The objective of our report is to determine the main reasons for student’s underperformance who are studying in Portuguese Schools Gabriel Pereira School and Mousinho da Silveira based on the passing and failing results and the reasons associated to it. The classifiers include the final grade 10 which is the benchmark below it is fail and more than it is pass. The sourcing of dataset was done from UCI Machine Learning Repository. The project comprises of two stages, Phase one emphasizes on data pre-processing and exploration which is present in this report. Phase 2 would be focused on modelling,the section 2 is based on the datasets and their attributes and section 3 is based data pre-processing and section 4 explores each attribute and their inter-relationships and the last section covers the summary.
We considered three classifiers - Naive Bayes (NB), Decision Tree (DT). The NB was the baseline classifier. Each classifier was trainned to make probability predictions so that we were able to adjust prediction threshold to refine the performance. We split the full data set into 80 % training set and 20 % test set. Each set resembled the full data by having the same proportion of target classes. For fine-tuning process, we ran a five-folded cross-validation stratified sampling on each classifier. Stratified sampling was used to cater the slight imbalance class of the target feature.
Next, for each classsifer, we determined the optimal probability threshold. Using the tuned hyperparameters and the optimal thresholds, we made predictions on the test data. During model training (hyperparameter tuning and threshold adjustment), we relied on mean misclassification error rate (mmce). In addition to mmce, we also used the confusion matrix on the test data to evaluate classifiers’ performance. The modelling was implemented in R
with the mlr
package [@mlr].
Since the training set might have unwittingly excluded rare instances, the NB classifier might produce some fitted zero probabilities as predictions. To mitigate this, we ran a grid search to determine the optimal value of the Laplacian smoothing parameter. Using the stratified sampling discussed in the previous section, we experimented values ranging from 0 to 30. The optimal Laplacian parameter was 16.7 with a mean test error of 0.1892.

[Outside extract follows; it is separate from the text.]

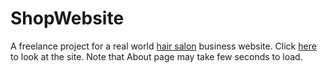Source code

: # ShopWebsite
A freelance project for a real world [hair salon](https://www.google.ca/maps/place/Tony+%26+Lynn+Hair+Salon/@49.2821541,-122.8014172,17z/data=!3m1!4b1!4m5!3m4!1s0x54867fdad16dd421:0x1b656140f08e1136!8m2!3d49.2821506!4d-122.7992285) business website.
Click [here](https://tonynlynn.netlify.app/) to look at the site. Note that About page may take few seconds to load.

We tune-fined the number of variables randomly sampled as candidates at each split (i.e. mtry
). For a classification problem, @Breiman suggests mtry
= \(\sqrt{p}\) where \(p\) is the number of descriptive features. In our case, \(\sqrt{p} = \sqrt{11}=3.31\). Therefore, we experimented mtry
= 2, 3, and 4. We left other hyperparameters, such as the number of trees to grow at the default value. The result was 2 with a mean test error of 0.185.
We took the maximum depth for the tree with an upper and lower depth of 0.1 and 0.01. The result was max depth 4 and cp 0.03 and error 0.182
The following plots depict the value of mmce vs. the range of probability thresholds. The thresholds were approximately 0.95, 0.34, and 0.44 for NB, RF, and Decision Tree classifiers respectively. These thresholds were used to determine the probability of students passing and failing.
mod <- train(learner3, task_Dt)
tree <- getLearnerModel(mod)
rpart.plot( tree )
## Warning in predict.WrappedModel(tunedMod1, newdata = test_data_NV):
## Provided data for prediction is not a pure data.frame but from class
## tbl_df, hence it will be converted.
## Warning in predict.WrappedModel(tunedMod2, newdata = test_data_Rf):
## Provided data for prediction is not a pure data.frame but from class
## tbl_df, hence it will be converted.
## Warning in predict.WrappedModel(tunedMod3, newdata = test_data_Dt):
## Provided data for prediction is not a pure data.frame but from class
## tbl_df, hence it will be converted.
Using the parameters and threshold levels, we calculated the confusion matrix for each classifier. The confusion matrix of NB classifer is as follow:
## Relative confusion matrix (normalized by row/column):
## predicted
## true Fail Pass -err.-
## Fail 0.20/0.65 0.80/0.28 0.80
## Pass 0.05/0.35 0.95/0.72 0.05
## -err.- 0.35 0.28 0.28
##
##
## Absolute confusion matrix:
## predicted
## true Fail Pass -err.-
## Fail 13 52 52
## Pass 7 137 7
## -err.- 7 52 59
The confusion matrix of RF classifer is as follow:
## Relative confusion matrix (normalized by row/column):
## predicted
## true Fail Pass -err.-
## Fail 0.35/0.61 0.65/0.25 0.65
## Pass 0.10/0.39 0.90/0.75 0.10
## -err.- 0.39 0.25 0.27
##
##
## Absolute confusion matrix:
## predicted
## true Fail Pass -err.-
## Fail 23 42 42
## Pass 15 129 15
## -err.- 15 42 57
The confusion matrix of Decision Tree classifer is as follow:
## Relative confusion matrix (normalized by row/column):
## predicted
## true Fail Pass -err.-
## Fail 0.34/0.67 0.66/0.24 0.66
## Pass 0.08/0.33 0.92/0.76 0.08
## -err.- 0.33 0.24 0.26
##
##
## Absolute confusion matrix:
## predicted
## true Fail Pass -err.-
## Fail 22 43 43
## Pass 11 133 11
## -err.- 11 43 54
All classifiers accurately predicted individual grade less than 50, but not high graders. The class accuracy difference was substantial. Based on class accuracy and mmce, we concluded that the DT classifer was the best model.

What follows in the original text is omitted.